Following reports that the UK government is considering abolishing the ‘English Votes for English Laws’ procedures in the House of Commons, Daniel Gover and Michael Kenny argue that, although EVEL has some flaws as a solution to the ‘West Lothian Question’, abandoning it will also leave open bigger questions about how England should be represented within British parliamentary government.

According to a recent report in The Times (on 16 June), the UK government is preparing to abolish the ‘English Votes for English Laws’ standing orders in the House of Commons. This suggested that ministers have already been consulted on the move and look set to lend it support. The change would also need to be approved by MPs, but only a single vote in the Commons would be needed to make this important constitutional change.
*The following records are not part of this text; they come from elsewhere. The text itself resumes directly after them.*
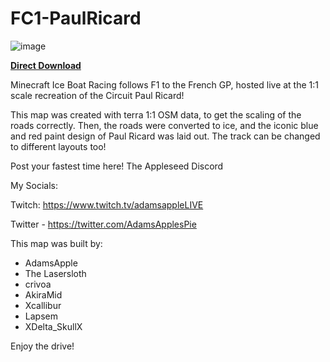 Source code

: # FC1-PaulRicard

![image](https://user-images.githubusercontent.com/96582306/147456667-bce5acbd-8df7-490c-8eca-ccc76996d5c8.png)


[**Direct Download**][dl-latest]

Minecraft Ice Boat Racing follows F1 to the French GP, hosted live at the 1:1 scale recreation of the Circuit Paul Ricard!

This map was created with terra 1:1 OSM data, to get the scaling of the roads correctly. Then, the roads were converted to ice, and the iconic blue and red paint design of Paul Ricard was laid out. The track can be changed to different layouts too!

Post your fastest time here! The Appleseed Discord

My Socials:

Twitch: https://www.twitch.tv/adamsappleLIVE

Twitter - https://twitter.com/AdamsApplesPie


This map was built by:

- AdamsApple
- The Lasersloth
- crivoa
- AkiraMid
- Xcallibur
- Lapsem
- XDelta_SkullX


Enjoy the drive!


[dl-latest]: https://github.com/FormulaCraftOne/FC1-Monza/releases/latest/download/world.zip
That such a move is being considered by the current government is surprising and unexpected in equal measure. Proposals for various forms of EVEL, as an answer to the infamous ‘West Lothian Question’, have been championed by the Conservative party ever since the advent of Scottish and Welsh devolution in the late 1990s, and have featured in every one of its general election manifestos between 2001 and 2015. Despite agreeing to an independent commission, the Liberal Democrats ultimately blocked this reform during the period of coalition government. It was only in October 2015, once the Conservatives held power alone, that the change was implemented. Few would have expected that a government with such a strong focus upon English voters outside large urban areas would seek to repeal it.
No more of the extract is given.